Durant plus de 40 ans, la Cominak, filiale nigérienne d'Orano (ex Areva) a exploité une mine d'uranium à Arlit, en plein Sahara. Le site a fermé il y a deux ans mais les déchets radioactifs sont restés là, à l'air libre, avec un risque bien réel pour les populations et l'environnement.

"La France est dans une stratégie de relance du nucléaire. Ce qu'il faut que les gens comprennent, c'est que nous ne savons pas gérer les déchets... ni à la fin du processus, ni au début, à la sortie des mines." Cela fait près de 20 ans que Bruno Chareyron, ingénieur en physique nucléaire au laboratoire de la Criirad (association de protection de l'environnement, spécialisée dans le risque nucléaire) travaille sur la situation à Arlit, au Niger.

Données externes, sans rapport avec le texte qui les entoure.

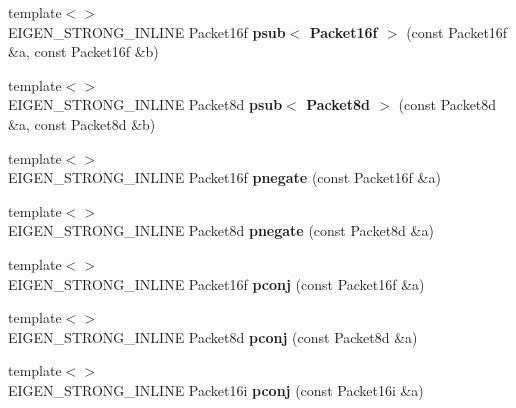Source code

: \begin{DoxyCompactItemize}
{\footnotesize template$<$$>$ }\\E\+I\+G\+E\+N\+\_\+\+S\+T\+R\+O\+N\+G\+\_\+\+I\+N\+L\+I\+NE Packet16f {\bfseries psub$<$ Packet16f $>$} (const Packet16f \&a, const Packet16f \&b)
\item 
\mbox{\label{namespace_eigen_1_1internal_a0c048616f4bb90d8d38404252af27d37}} 
{\footnotesize template$<$$>$ }\\E\+I\+G\+E\+N\+\_\+\+S\+T\+R\+O\+N\+G\+\_\+\+I\+N\+L\+I\+NE Packet8d {\bfseries psub$<$ Packet8d $>$} (const Packet8d \&a, const Packet8d \&b)
\item 
\mbox{\label{namespace_eigen_1_1internal_a16a393201cd10d13afa03c5ae6b03ab8}} 
{\footnotesize template$<$$>$ }\\E\+I\+G\+E\+N\+\_\+\+S\+T\+R\+O\+N\+G\+\_\+\+I\+N\+L\+I\+NE Packet16f {\bfseries pnegate} (const Packet16f \&a)
\item 
\mbox{\label{namespace_eigen_1_1internal_a3a08ac40ab96ccff59ceb316d60236a3}} 
{\footnotesize template$<$$>$ }\\E\+I\+G\+E\+N\+\_\+\+S\+T\+R\+O\+N\+G\+\_\+\+I\+N\+L\+I\+NE Packet8d {\bfseries pnegate} (const Packet8d \&a)
\item 
\mbox{\label{namespace_eigen_1_1internal_a904533c8d3af6a2efc9955b32fe0575e}} 
{\footnotesize template$<$$>$ }\\E\+I\+G\+E\+N\+\_\+\+S\+T\+R\+O\+N\+G\+\_\+\+I\+N\+L\+I\+NE Packet16f {\bfseries pconj} (const Packet16f \&a)
\item 
\mbox{\label{namespace_eigen_1_1internal_aee7a888ababe7e2e104695b6e7d469a2}} 
{\footnotesize template$<$$>$ }\\E\+I\+G\+E\+N\+\_\+\+S\+T\+R\+O\+N\+G\+\_\+\+I\+N\+L\+I\+NE Packet8d {\bfseries pconj} (const Packet8d \&a)
\item 
\mbox{\label{namespace_eigen_1_1internal_a41d8d3eb1142dbc5d5ce8a3afdfb64ef}} 
{\footnotesize template$<$$>$ }\\E\+I\+G\+E\+N\+\_\+\+S\+T\+R\+O\+N\+G\+\_\+\+I\+N\+L\+I\+NE Packet16i {\bfseries pconj} (const Packet16i \&a)
\item 
\mbox{\label{namespace_eigen_1_1internal_a87244fb1620331cf859e4d7b5ce84800}} 

\end{DoxyCompactItemize}
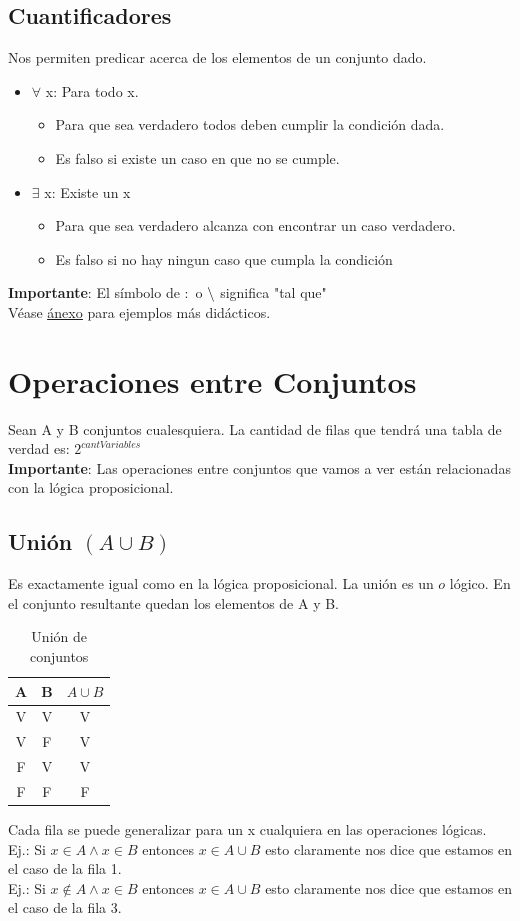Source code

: \documentclass[10pt,a4paper]{article}
\begin{document}
\subsection*{Cuantificadores}
Nos permiten predicar acerca de los elementos de un conjunto dado. 
\begin{itemize}
    \item $\forall$ x: Para todo x.
    \begin{itemize}
        \item Para que sea verdadero todos deben cumplir la condición dada.
        \item Es falso si existe un caso en que no se cumple.
    \end{itemize}
    \item $\exists$ x: Existe un x
    \begin{itemize}
        \item Para que sea verdadero alcanza con encontrar un caso verdadero.
        \item Es falso si no hay ningun caso que cumpla la condición
    \end{itemize}
\end{itemize}
\textbf{Importante}: El símbolo de $:$ o $\symbol{92}$ significa "tal que" \\
Véase \hyperref[subsec:cuantificadores]{\underline{ánexo}} para ejemplos más didácticos.
\section*{Operaciones entre Conjuntos}
Sean A y B conjuntos cualesquiera. La cantidad de filas que tendrá una tabla de verdad es: \textbf{$2^{cantVariables}$} \\
\textbf{Importante}: Las operaciones entre conjuntos que vamos a ver están relacionadas con la lógica proposicional.
\newpage
\subsection*{Unión $(A \cup B)$}
Es exactamente igual como en la lógica proposicional. La unión es un $o$ lógico. En el conjunto resultante quedan los elementos de A y B. \\

\begin{table}[h!]
    \centering
    \begin{tabular}{|c | c | c|}
    \hline
    \textbf{A} & \textbf{B} & \textbf{$A \cup B$} \\[0.1cm]
    \hline
    V & V & V \\
    V & F & V \\
    F & V & V \\
    F & F & F \\
    \hline
    \end{tabular}
    \caption{Unión de conjuntos}
\end{table} 
Cada fila se puede generalizar para un x cualquiera en las operaciones lógicas. \\
Ej.: Si $x \in A \land x \in B$ entonces $ x \in A \cup B$ esto claramente nos dice que estamos en el caso de la fila 1. \\
Ej.: Si $x \notin A \land x \in B$ entonces $ x \in A \cup B$ esto claramente nos dice que estamos en el caso de la fila 3.
\end{document}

Des déchets soumis à des vents puissants

C'est là, en plein désert, dans un paysage de sable et de roche, que l'entreprise française Orano (ex Areva), a longtemps exploité une mine d'uranium. Plus de 40 ans d'extraction, pour alimenter, entre autres, les centrales nucléaires françaises. Si la mine a fermé en 2021, les déchets radioactifs accumulés toutes ces années sont toujours là.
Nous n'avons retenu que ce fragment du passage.